Prague - Foreign Minister Lubomir Zaoralek has lost face and on top of that, he has showed repentance during his visit to China by signing a protocol on bilateral cooperation saying the Czech Republic would not support Tibet´s independence in any form, Jiri Hanak writes in Pravo today.
Český ministr zahraničí Lubomír Zaorálek hovoří s novináři 14. dubna v Lucemburku při příchodu na jednání šéfů diplomacií EU. ČTK Dospiva Jakub
It is true that not even the Dalai Lama demands Tibet´s full independence, but the expression "in any form" is problematic. Does it mean that Czechs would be against a certain level of self-rule or autonomy of Tibet? Hanak asks.

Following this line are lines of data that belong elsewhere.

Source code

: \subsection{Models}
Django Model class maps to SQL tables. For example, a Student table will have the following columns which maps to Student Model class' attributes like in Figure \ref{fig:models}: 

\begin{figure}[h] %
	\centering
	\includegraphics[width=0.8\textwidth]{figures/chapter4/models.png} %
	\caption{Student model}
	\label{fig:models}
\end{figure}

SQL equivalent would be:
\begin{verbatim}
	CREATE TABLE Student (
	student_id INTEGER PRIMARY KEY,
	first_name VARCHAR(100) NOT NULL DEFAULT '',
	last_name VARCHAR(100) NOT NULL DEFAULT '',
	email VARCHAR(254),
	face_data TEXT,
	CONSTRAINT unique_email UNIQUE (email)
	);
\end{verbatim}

He says the Dalai Lama and Tibetans demand from Beijing the same that Prague reasonably recommends to Kiev in Eastern Ukrainian regions.
"China is an elephant and the Czech Republic is an ant, this is the proportion of both countries... And China´s´ economic force is enormous now," Hanak writes.

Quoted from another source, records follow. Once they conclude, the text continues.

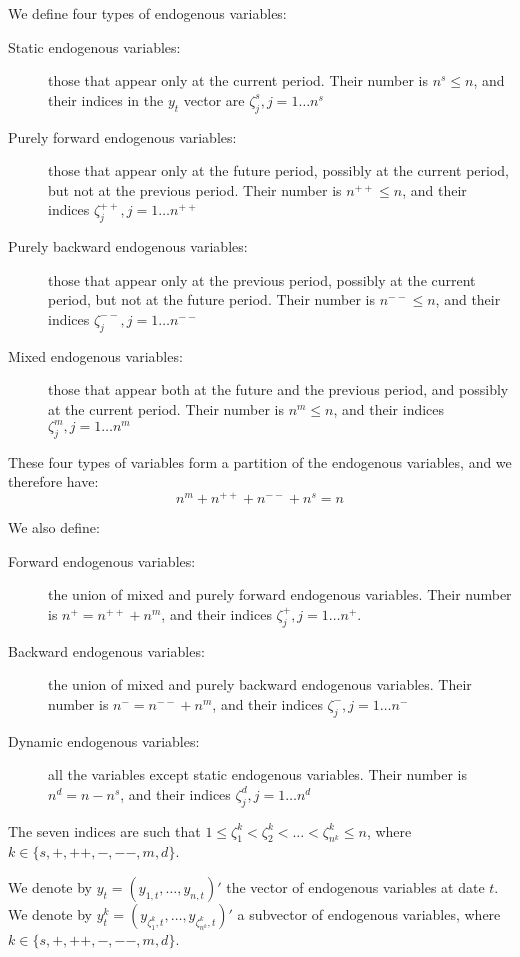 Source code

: \documentclass[11pt,a4paper]{article}
\begin{document}
We define four types of endogenous variables:
\begin{description}
\item[Static endogenous variables:] those that appear only at the current
  period. Their number is $n^s \leq n$, and their indices in the $y_t$ vector
  are $\zeta^s_j, j=1\ldots n^s$
\item[Purely forward endogenous variables:] those that appear only at the
  future period, possibly at the current period, but not at the previous
  period. Their number is $n^{++} \leq n$, and their indices $\zeta^{++}_j,
  j=1\ldots n^{++}$
\item[Purely backward endogenous variables:] those that appear only at the
  previous period, possibly at the current period, but not at the future
  period.  Their number is $n^{--} \leq n$, and their indices $\zeta^{--}_j,
  j=1\ldots n^{--}$
\item[Mixed endogenous variables:] those that appear both at the future and the
  previous period, and possibly at the current period.  Their number is $n^m
  \leq n$, and their indices $\zeta^m_j, j=1\ldots n^m$
\end{description}

These four types of variables form a partition of the endogenous variables, and
we therefore have:
\begin{equation*}
  n^m + n^{++} + n^{--} + n^s = n
\end{equation*}

We also define:
\begin{description}
\item[Forward endogenous variables:] the union of mixed and purely forward
  endogenous variables. Their number is $n^+ = n^{++} + n^m$, and their indices
  $\zeta^+_j, j=1\ldots n^+$.
\item[Backward endogenous variables:] the union of mixed and purely backward
  endogenous variables. Their number is $n^- = n^{--} + n^m$, and their indices
  $\zeta^-_j, j=1\ldots n^-$
\item[Dynamic endogenous variables:] all the variables except static endogenous
  variables. Their number is $n^d = n - n^s$, and their indices $\zeta^d_j,
  j=1\ldots n^d$
\end{description}

The seven indices are such that $1 \leq \zeta^k_1 < \zeta^k_2 < \ldots <
\zeta^k_{n^k} \leq n$, where $k \in \{ s, +, ++, -, --, m, d \}$.

We denote by $y_t = (y_{1,t}, \ldots, y_{n,t})'$ the vector of endogenous
variables at date $t$. We denote by $y^k_t = (y_{\zeta^k_1, t}, \ldots,
y_{\zeta^k_{n^k}, t})'$ a subvector of endogenous variables, where $k \in \{
s, +, ++, -, --, m, d \}$.
\end{document}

After Russian markets became uncertain, Prague would like to lure Chinese investments. Some 600,000 jobless people inherited from the previous centre-right governments must be a nightmare of the Social Democrat PM Bohuslav Sobotka, Hanak admits.
"In spite of it, I think that even an ant should and could keep its moral integrity," Hanak writes in Pravo.
President Milos Zeman has missed a chance of delivering a key address on the occasion of the tenth anniversary of the Czech Republic´s EU entry, and he keeps weakening the authority of his office by commenting on the issues, which are not within his powers, Jiri Pehe writes elsewhere in daily Pravo.
He recalls that the most significant statements by Zeman in media on this occasion were his words on "solar madness" in the EU. He said that the Czech Republic should more actively fight for the future of nuclear energy instead of building solar plants and windmills, Pehe recalls.
He says Zeman has naturally the right to express his views but energy policy is the government´s field of responsibility.
Pehe adds that after the appointment of the coalition government, Zeman´s various statements are nothing but "pieces of good advice," which no one requires.
Zeman is unnecessarily weakening the weight of his office. He often does not use it at the moments when citizens would like to hear the president´s opinion, and on the contrary, he repeatedly misuses his position to settle old scores with his opponents or spread some radical or controversial opinions in the areas in which he has no powers, Pehe concludes.
The culture of officials´ replacement in the Czech Republic is very poor, Martin Zverina writes in Lidove noviny (LN) today, commenting on the current dispute about the post of the Totalitarian Regimes Study Institute´s (USTR) head.
The Czech Republic has already had two police presidents and too high state attorneys and now it might also have two USTR directors after a court ruled on Friday that the dismissal of current Culture Minister Daniel Herman (Christian Democrats, KDU-CSL) as USTR head was at variance with the constitution, Zverina adds.
There is a strong political will and legal shortcomings behind most dubious dismissals of senior officials, including Herman´s case, Zverina points out.
He says the "coup" in the USTR was clearly a political order as the new USTR council that has fired Herman is definitely politicised. It is namely elected by the Senate dominated by the senior government Social Democrats (CSSD).
Fortunately Herman is not considering returning to the USTR´s helm, Zverina notes.
However, the whole system of the appointment and dismissal of senior officials as well as politicians´ approach to them should change, Zverina indicates.